▶ [WORK INSTRUCTIONS] Whenever the word "beloning" turns up in a line below, that line should be copied.
**** MATERIAL TO PROCESS ****
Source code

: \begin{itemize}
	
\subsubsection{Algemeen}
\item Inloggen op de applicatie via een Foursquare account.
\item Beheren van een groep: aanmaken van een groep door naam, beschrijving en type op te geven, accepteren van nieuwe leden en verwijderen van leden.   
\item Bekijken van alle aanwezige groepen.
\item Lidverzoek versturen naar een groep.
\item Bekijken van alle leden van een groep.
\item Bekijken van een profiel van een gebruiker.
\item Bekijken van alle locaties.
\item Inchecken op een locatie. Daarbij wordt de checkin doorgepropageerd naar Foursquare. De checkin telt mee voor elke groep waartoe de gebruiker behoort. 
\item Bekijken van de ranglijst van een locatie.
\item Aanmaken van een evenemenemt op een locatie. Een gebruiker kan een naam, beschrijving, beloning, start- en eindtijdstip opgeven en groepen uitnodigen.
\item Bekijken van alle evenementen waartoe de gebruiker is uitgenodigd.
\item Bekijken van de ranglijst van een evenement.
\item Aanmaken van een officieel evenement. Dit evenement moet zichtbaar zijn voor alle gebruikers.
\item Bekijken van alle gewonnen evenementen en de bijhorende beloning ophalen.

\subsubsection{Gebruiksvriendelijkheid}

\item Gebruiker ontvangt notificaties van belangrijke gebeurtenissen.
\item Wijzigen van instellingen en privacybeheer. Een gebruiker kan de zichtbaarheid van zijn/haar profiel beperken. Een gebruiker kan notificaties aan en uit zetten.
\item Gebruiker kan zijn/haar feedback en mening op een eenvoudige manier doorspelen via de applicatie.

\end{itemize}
****
▶ [RESULT BELOW]
\item Aanmaken van een evenemenemt op een locatie. Een gebruiker kan een naam, beschrijving, beloning, start- en eindtijdstip opgeven en groepen uitnodigen.
\item Bekijken van alle gewonnen evenementen en de bijhorende beloning ophalen.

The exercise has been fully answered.